# 2008 DNC Convention



## zogman (Mar 20, 2002)

Just Released- Agenda for the Democratic National Convention for 2008:

7:00 P.M. Opening flag burning. 
7:15 P.M. Pledge of allegiance to U.N. 
7:30 P.M. Ted Kennedy proposes a toast 
7:30 till 8:00 P.M. Nonreligious prayer and worship. Jessie Jackson and
Al Sharpton. 
8:00 P.M. Ted Kennedy proposes a toast. 
8:05 P.M. Ceremonial tree hugging. 
8:15- 8:30 P.M. Gay Wedding-- Barney Frank Presiding. 
8:30 P.M. Ted Kennedy proposes a toast. 
8:35 P.M. Free Saddam Rally. Cindy Sheehan-- Susan Sarandon. 
9:00 P.M. Keynote speech. The proper etiquette for surrender-- French
President Jacques C hirac 
9:15 P.M. Ted Kennedy proposes a toast. 
9:20 P.M. Collection to benefit Osama Bin Laden kidney transplant fund 
9:30 .M. Unveiling of plan to free freedom fighters from Guantanamo Bay.
Sean Penn 
9:40 P.M. Why I hate the Military, A short talk by William Jefferson
Clinton 
9:45 P.M. Ted Kennedy proposes a toast 
9:50 P.M . Dan Rather presented Truth in Broadcasting award, presented
by Michael Moore 
9:55 P.M., Ted Kennedy proposes a toast 
10:00 P.M. How George bush and Donald Rumsfeld brought down the World
Trade Center Towers-- Howard Dean 
10:30 P.M. Nomination of Hillary Rodham Clinton by Mahmud Ahmadinejad 
11:00 P.M. Ted Kennedy proposes a toast 
11:05 P.M. Al Gore reinvents Internet 
11:15 P.M. Our Troops are War criminals-- John Kerry 
11:30 P.M. Coronation Of Mrs. Rodham Clinton 
12:00 A.M. Ted Kennedy proposes a toast 
12:05 A.M. Bill asks Ted to drive Hillary home


----------



## KEN W (Feb 22, 2002)

You forgot one....

11:45.......Next President of US gives acceptance speech.


----------



## Gohon (Feb 14, 2005)

But the real news will come at 11:50 when the USA officially becomes a third world nation under the UN charter.......


----------



## Bore.224 (Mar 23, 2005)

Well heck their is a first time for everything, this is the first time I agree with everything Ted Kennedy did!!


----------



## Remmi_&amp;_I (Dec 2, 2003)

Zog,

I just got that listing in an email last night! I think it is hilarious to read those...........regardless of what your political views are.


----------



## racer66 (Oct 6, 2003)

Now that right there is funny Zoggy, Ken u need to lighten up a little, it was a JOKE.


----------



## KEN W (Feb 22, 2002)

I know it is a joke....so is my statement.Lighten up.


----------



## Plainsman (Jul 30, 2003)

It was a joke????????


----------



## DecoyDummy (May 25, 2005)

Yeah ... I was thinking that was history ...

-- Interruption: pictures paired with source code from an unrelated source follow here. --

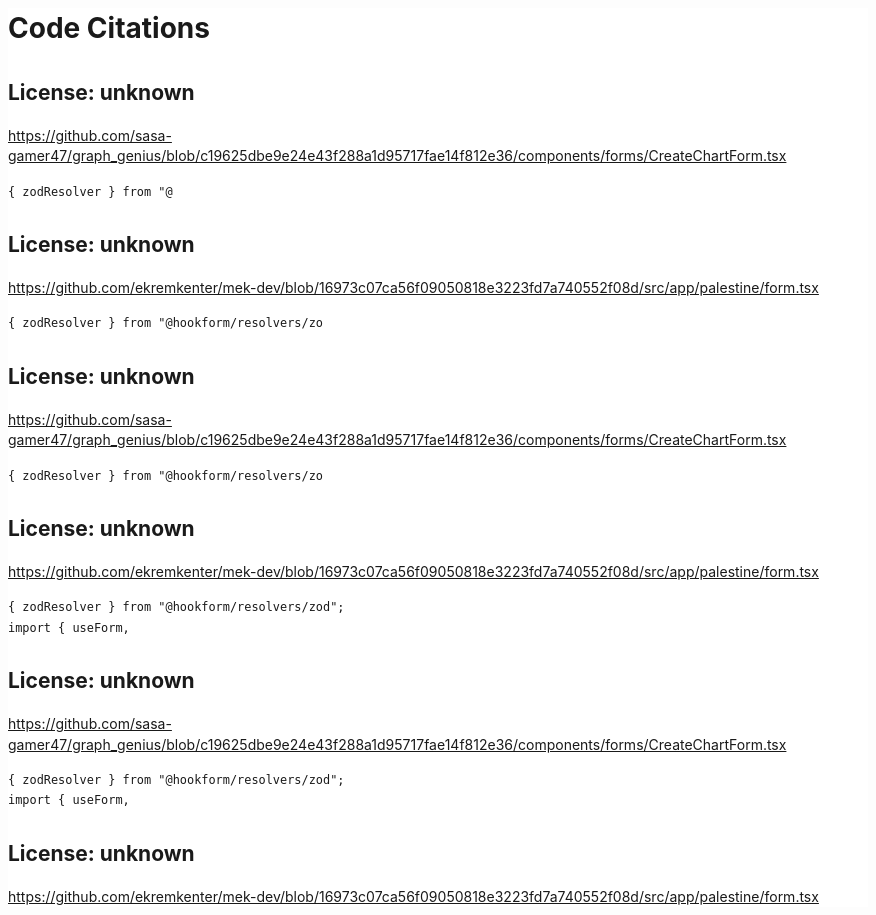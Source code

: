 # Code Citations

## License: unknown
https://github.com/sasa-gamer47/graph_genius/blob/c19625dbe9e24e43f288a1d95717fae14f812e36/components/forms/CreateChartForm.tsx

```
{ zodResolver } from "@
```


## License: unknown
https://github.com/ekremkenter/mek-dev/blob/16973c07ca56f09050818e3223fd7a740552f08d/src/app/palestine/form.tsx

```
{ zodResolver } from "@hookform/resolvers/zo
```


## License: unknown
https://github.com/sasa-gamer47/graph_genius/blob/c19625dbe9e24e43f288a1d95717fae14f812e36/components/forms/CreateChartForm.tsx

```
{ zodResolver } from "@hookform/resolvers/zo
```


## License: unknown
https://github.com/ekremkenter/mek-dev/blob/16973c07ca56f09050818e3223fd7a740552f08d/src/app/palestine/form.tsx

```
{ zodResolver } from "@hookform/resolvers/zod";
import { useForm,
```


## License: unknown
https://github.com/sasa-gamer47/graph_genius/blob/c19625dbe9e24e43f288a1d95717fae14f812e36/components/forms/CreateChartForm.tsx

```
{ zodResolver } from "@hookform/resolvers/zod";
import { useForm,
```


## License: unknown
https://github.com/ekremkenter/mek-dev/blob/16973c07ca56f09050818e3223fd7a740552f08d/src/app/palestine/form.tsx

Oh ... it's still 2006 huh...

I didn't like one thing in there anyway ...

Well ... wait just a second ...

What was that last line???


----------



## Plainsman (Jul 30, 2003)

Yes, that last line was ok, but as a candidate for president I think she would guarantee a republican victory. People either hate her or love her, and more people hate her.



> 11:15 P.M. Our Troops are War criminals-- John Kerry


That quote kind of fits another thread on here doesn't it?


----------